An intermediate transfer belt 13 is supported by three rollers,
i.e., a secondary transfer opposing roller 15, a tension roller 14,
and an auxiliary roller 19, as its stretching members. The force in
the direction of stretching the intermediate transfer belt 13 is
applied only to the tension roller 14 by a spring, and a suitable
tension force for the intermediate transfer belt 13 is maintained.
The secondary transfer opposing roller 15 is rotated in response to
the rotation drive from a main motor (not illustrated), and the
intermediate transfer belt 13 wound around the outer circumference
is rotated. The intermediate transfer belt 13 moves at
substantially the same speed in a forward direction (for example,
the clockwise direction in FIG. 1) with respect to the
photosensitive drums 1a to 1d (for example, rotated in the counter
clockwise direction in FIG. 1). Additionally, the intermediate
transfer belt 13 is rotated in an arrow direction (the clockwise
direction), and the primary transfer roller 10 is arranged on the
opposite side of the photosensitive drum 1 across the intermediate
transfer belt 13, and performs the following rotation with the
movement of the intermediate transfer belt 13. The position at
which the photosensitive drum 1 and the primary transfer roller 10
abut each other across the intermediate transfer belt 13 is called
a primary transfer position. The auxiliary roller 19, the tension
roller 14 and the secondary transfer opposing roller 15 are
electrically grounded. Note that, also in the second to fourth
stations, since primary transfer rollers 10b to 10d are configured
in the same manner as the primary transfer roller 10a of the first
station, a description will be omitted.
Next, the image forming operation of the image forming apparatus of
Embodiment 1 will be described. An image forming apparatus starts
the image forming operation, when a print command is received in a
standby state. The photosensitive drum 1, the intermediate transfer
belt 13, etc. start rotation in the arrow direction at a
predetermined process speed by the main motor (not illustrated).

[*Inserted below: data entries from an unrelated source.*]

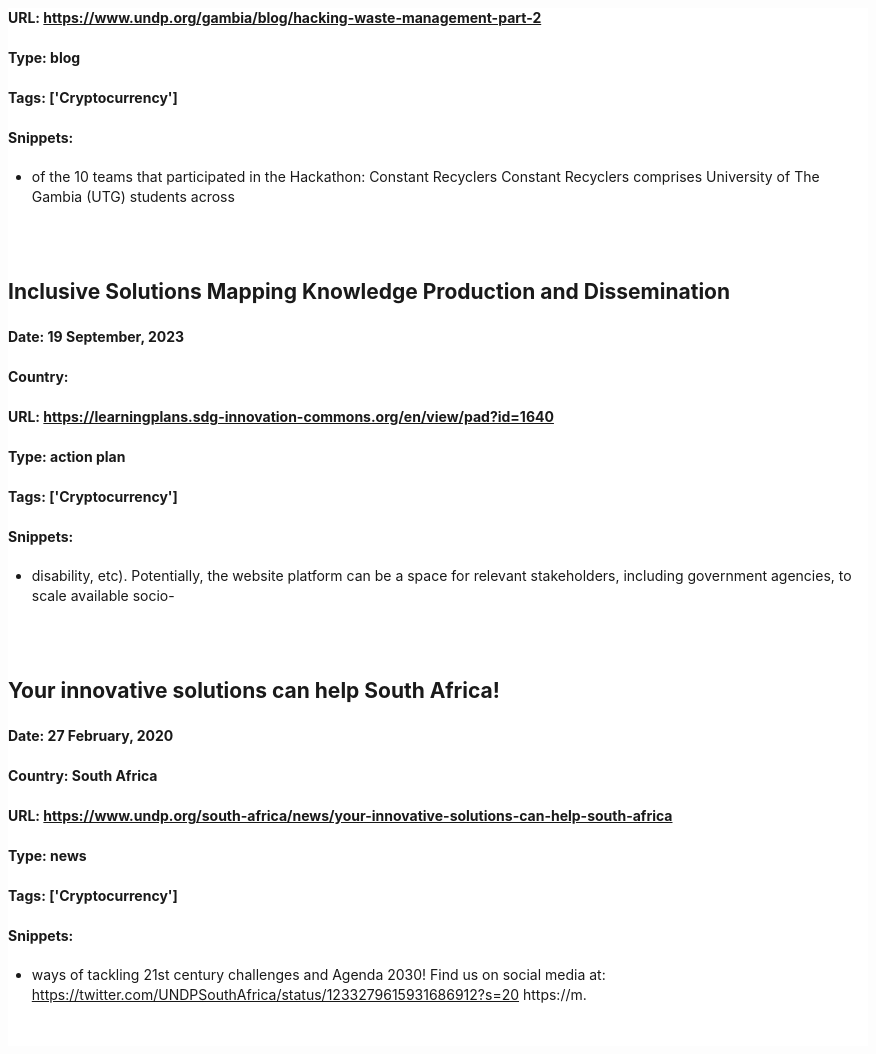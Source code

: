 #### URL: <a href="https://www.undp.org/gambia/blog/hacking-waste-management-part-2" target="_blank">https://www.undp.org/gambia/blog/hacking-waste-management-part-2</a>

#### Type: blog

#### Tags: ['Cryptocurrency']

#### Snippets:
- of the 10 teams that participated in the Hackathon: Constant Recyclers Constant Recyclers comprises University of The Gambia (UTG) students across
<br/><br/><br/>


## Inclusive Solutions Mapping Knowledge Production and Dissemination

#### Date: 19 September, 2023

#### Country: 

#### URL: <a href="https://learningplans.sdg-innovation-commons.org/en/view/pad?id=1640" target="_blank">https://learningplans.sdg-innovation-commons.org/en/view/pad?id=1640</a>

#### Type: action plan

#### Tags: ['Cryptocurrency']

#### Snippets:
- disability, etc). Potentially, the website platform can be a space for relevant stakeholders, including government agencies, to scale available socio-
<br/><br/><br/>


## Your innovative solutions can help South Africa!

#### Date: 27 February, 2020

#### Country: South Africa

#### URL: <a href="https://www.undp.org/south-africa/news/your-innovative-solutions-can-help-south-africa" target="_blank">https://www.undp.org/south-africa/news/your-innovative-solutions-can-help-south-africa</a>

#### Type: news

#### Tags: ['Cryptocurrency']

#### Snippets:
- ways of tackling 21st century challenges and Agenda 2030! Find us on social media at: https://twitter.com/UNDPSouthAfrica/status/1233279615931686912?s=20 https://m.
<br/><br/><br/>
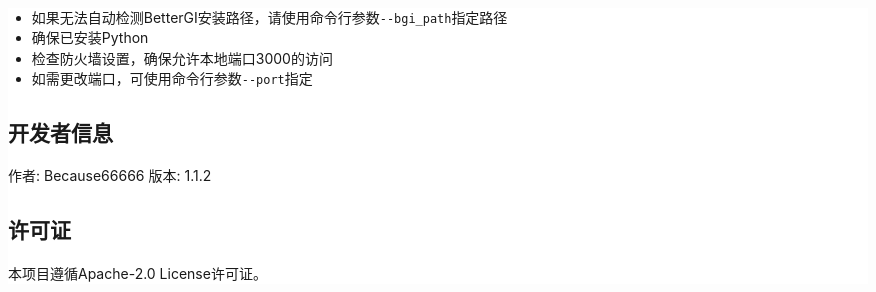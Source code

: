 - 如果无法自动检测BetterGI安装路径，请使用命令行参数`--bgi_path`指定路径
- 确保已安装Python
- 检查防火墙设置，确保允许本地端口3000的访问
- 如需更改端口，可使用命令行参数`--port`指定

## 开发者信息

作者: Because66666
版本: 1.1.2

## 许可证

本项目遵循Apache-2.0 License许可证。

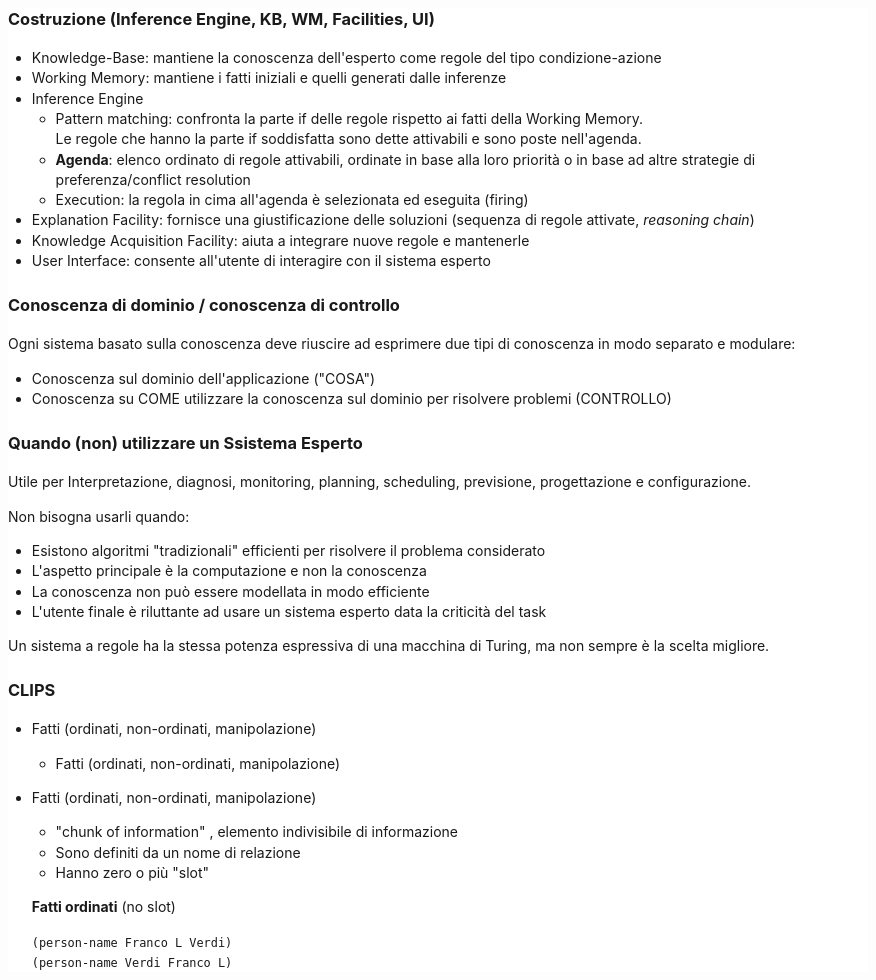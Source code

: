 ### **Costruzione** (Inference Engine, KB, WM, Facilities, UI)

- Knowledge-Base: mantiene la conoscenza dell'esperto come regole del tipo condizione-azione
- Working Memory: mantiene i fatti iniziali e quelli generati dalle inferenze
- Inference Engine
  - Pattern matching: confronta la parte if delle regole rispetto ai fatti della Working Memory.  
    Le regole che hanno la parte if soddisfatta sono dette attivabili e sono poste nell'agenda.
  - **Agenda**: elenco ordinato di regole attivabili, ordinate in base alla loro priorità o in base ad altre strategie di preferenza/conflict resolution
  - Execution: la regola in cima all'agenda è selezionata ed eseguita (firing)
- Explanation Facility: fornisce una giustificazione delle soluzioni (sequenza di regole attivate, _reasoning chain_)
- Knowledge Acquisition Facility: aiuta a integrare nuove regole e mantenerle
- User Interface: consente all'utente di interagire con il sistema esperto

### **Conoscenza di dominio / conoscenza di controllo**

Ogni sistema basato sulla conoscenza deve riuscire ad esprimere due tipi di conoscenza in modo separato e modulare:

- Conoscenza sul dominio dell'applicazione ("COSA")
- Conoscenza su COME utilizzare la conoscenza sul dominio per risolvere problemi (CONTROLLO)
  
### **Quando (non) utilizzare un Ssistema Esperto**

Utile per Interpretazione, diagnosi, monitoring, planning, scheduling, previsione, progettazione e configurazione.

Non bisogna usarli quando:

- Esistono algoritmi "tradizionali" efficienti per risolvere il problema considerato
- L'aspetto principale è la computazione e non la conoscenza
- La conoscenza non può essere modellata in modo efficiente
- L'utente finale è riluttante ad usare un sistema esperto data la criticità del task

Un sistema a regole ha la stessa potenza espressiva di una macchina di Turing, ma non sempre è la scelta migliore.

### **CLIPS**

- Fatti (ordinati, non-ordinati, manipolazione)  
  - Fatti (ordinati, non-ordinati, manipolazione)
- Fatti (ordinati, non-ordinati, manipolazione)  
  - "chunk of information" , elemento indivisibile di informazione
  - Sono definiti da un nome di relazione
  - Hanno zero o più "slot"
  
  **Fatti ordinati**
  (no slot)

  ```Lisp
  (person-name Franco L Verdi)
  (person-name Verdi Franco L)
  ```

The photosensitive drum 1a is uniformly charged by the charge
roller 2a to which the voltage is applied by the high voltage power
supply for charge 20a, and subsequently, an electrostatic latent
image according to image information is formed by the scanning beam
12a irradiated from the exposure device 11a. A toner 5a in the
development unit 8a is charged in negative polarity by the
developer application blade 7a, and is applied to the developing
roller 4a. Then, a predetermined developing voltage is supplied to
the developing roller 4a by the high voltage power supply for
development 21a. When the photosensitive drum 1a is rotated, and
the electrostatic latent image formed on the photosensitive drum 1a
reaches the developing roller 4a, the electrostatic latent image is
visualized when the toner of negative polarity adheres, and a toner
image of the first color (for example, Y (yellow)) is formed on the
photosensitive drum 1a. The respective stations (process cartridges
9b to 9d) of the other colors M (magenta), C (cyan) and K (black)

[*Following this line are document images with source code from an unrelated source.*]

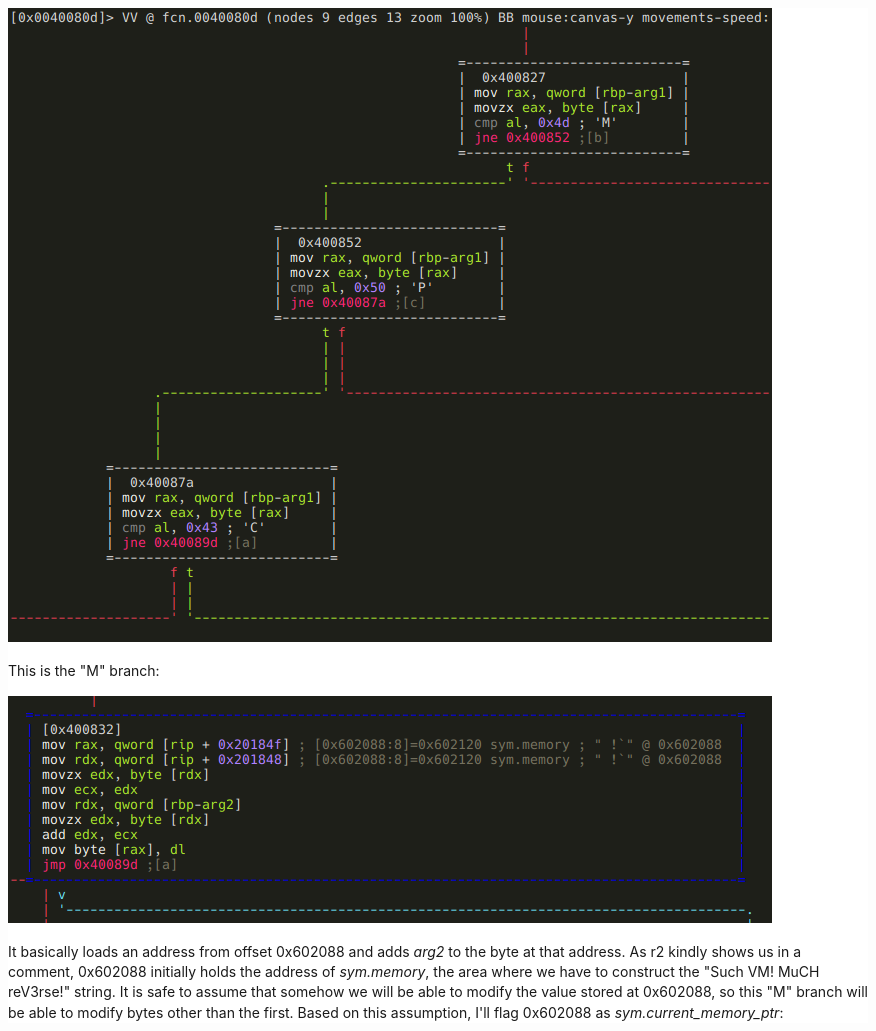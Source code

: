 ![instr_A switch values](img/instr_A/switch-values.png)

This is the "M" branch:

![instr_A switch-M](img/instr_A/switch-M.png)

It basically loads an address from offset 0x602088 and adds *arg2* to the byte
at that address. As r2 kindly shows us in a comment, 0x602088 initially holds
the address of *sym.memory*, the area where we have to construct the "Such VM!
MuCH reV3rse!" string. It is safe to assume that somehow we will be able to
modify the value stored at 0x602088, so this "M" branch will be able to modify
bytes other than the first. Based on this assumption, I'll flag 0x602088 as
*sym.current_memory_ptr*:
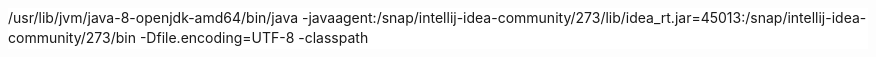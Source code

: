 /usr/lib/jvm/java-8-openjdk-amd64/bin/java -javaagent:/snap/intellij-idea-community/273/lib/idea_rt.jar=45013:/snap/intellij-idea-community/273/bin -Dfile.encoding=UTF-8 -classpath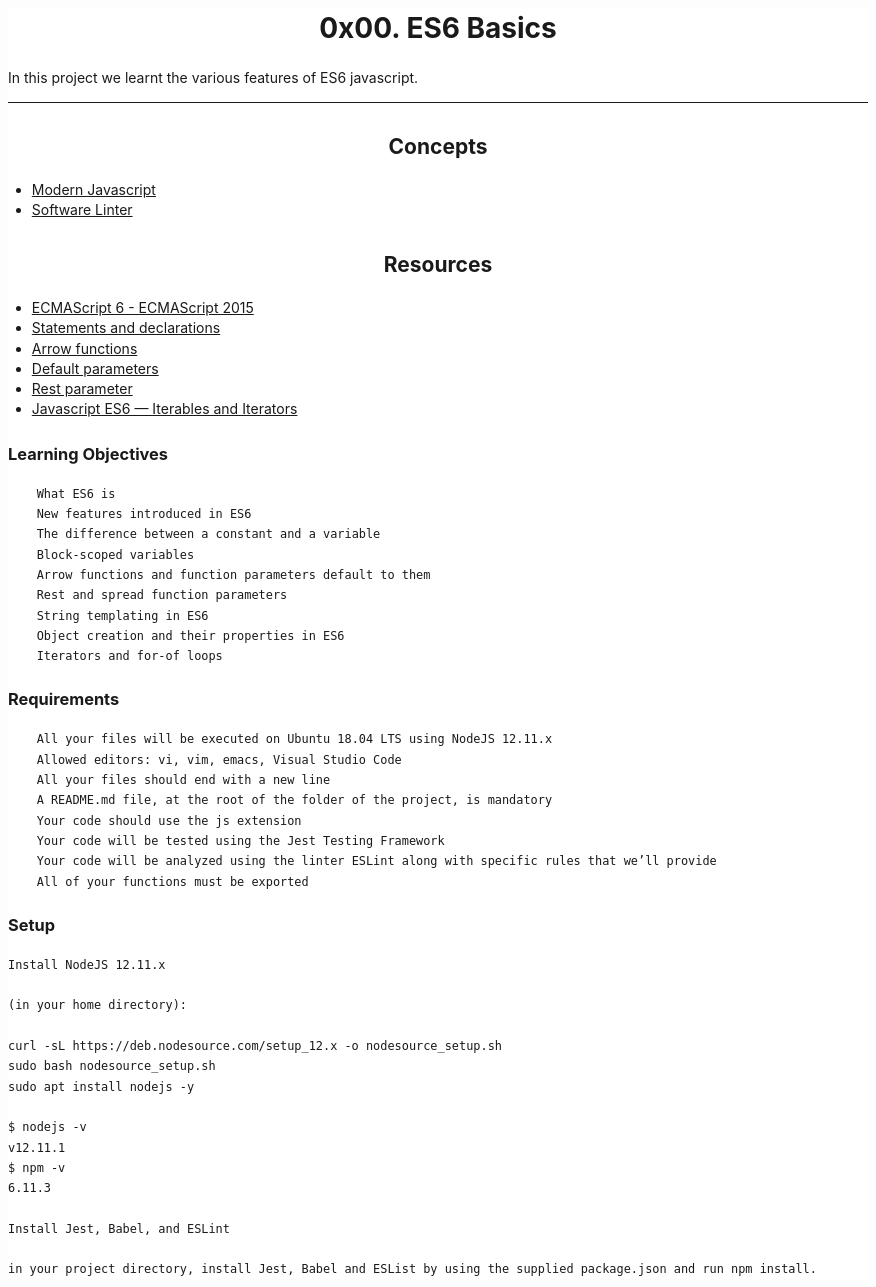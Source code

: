 <center><h1>0x00. ES6 Basics</h1></center>
In this project we learnt the various features of ES6 javascript.

---

<center><h2>Concepts</h2></center>

- [Modern Javascript](https://intranet.alxswe.com/concepts/541)
- [Software Linter](https://intranet.alxswe.com/concepts/542)

<center><h2>Resources</h2></center>

- [ECMAScript 6 - ECMAScript 2015](https://intranet.alxswe.com/rltoken/NW1dFLFExQ12_hD8yvkV3A)
- [Statements and declarations](https://intranet.alxswe.com/rltoken/sroRUsUvOZV28V99MHDenw)
- [Arrow functions](https://intranet.alxswe.com/rltoken/N2WLylppCtkkX3YFFtyUHw)
- [Default parameters](https://intranet.alxswe.com/rltoken/kbw9gMO6sdeOKAY23SYVgA)
- [Rest parameter](https://intranet.alxswe.com/rltoken/erZfCvacuGVk9z1CQlJvYQ)
- [Javascript ES6 — Iterables and Iterators](https://intranet.alxswe.com/rltoken/sylDP0vzVBrMvefkXCpYag)

### **Learning Objectives**

```
    What ES6 is
    New features introduced in ES6
    The difference between a constant and a variable
    Block-scoped variables
    Arrow functions and function parameters default to them
    Rest and spread function parameters
    String templating in ES6
    Object creation and their properties in ES6
    Iterators and for-of loops
```

### **Requirements**

```
    All your files will be executed on Ubuntu 18.04 LTS using NodeJS 12.11.x
    Allowed editors: vi, vim, emacs, Visual Studio Code
    All your files should end with a new line
    A README.md file, at the root of the folder of the project, is mandatory
    Your code should use the js extension
    Your code will be tested using the Jest Testing Framework
    Your code will be analyzed using the linter ESLint along with specific rules that we’ll provide
    All of your functions must be exported
```

### **Setup**

```
Install NodeJS 12.11.x

(in your home directory):

curl -sL https://deb.nodesource.com/setup_12.x -o nodesource_setup.sh
sudo bash nodesource_setup.sh
sudo apt install nodejs -y

$ nodejs -v
v12.11.1
$ npm -v
6.11.3

Install Jest, Babel, and ESLint

in your project directory, install Jest, Babel and ESList by using the supplied package.json and run npm install.
```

are also similarly operated. An electrostatic latent image is
formed on each of the photosensitive drums 1a to 1d by exposure,
while delaying a writing signal from a controller (not illustrated)
with a fixed timing, according to the distance between the primary
transfer positions of the respective colors. A DC high voltage
having the reverse polarity to that of the toner is applied to each
of the primary transfer rollers 10a to 10d. With the
above-described processes, toner images are sequentially
transferred to the intermediate transfer belt 13 (hereinafter
referred to as the primary transfer), and a multi toner image is
formed on the intermediate transfer belt 13.
Thereafter, according to imaging of the toner image, a paper P that
is a recording material loaded in a cassette 16 is fed (picked up)
by a sheet feeding roller 17 rotated and driven by a sheet feeding
solenoid (not illustrated). The fed paper P is conveyed to a
registration roller (hereinafter referred to as the resist roller)
18 by a conveyance roller. The paper P is conveyed by the resist
roller 18 to a transfer nip portion, which is an abutting portion
between the intermediate transfer belt 13 and a secondary transfer
roller 25, in synchronization with the toner image on the
intermediate transfer belt 13. The voltage having the reverse
polarity to that of the toner is applied to the secondary transfer
roller 25 by a high voltage power supply for secondary transfer 26,
and the four-color multi toner image carried on the intermediate
transfer belt 13 is collectively transferred onto the paper P (onto
the recording material) (hereinafter referred to as the secondary
transfer). The members (for example, the photosensitive drum 1)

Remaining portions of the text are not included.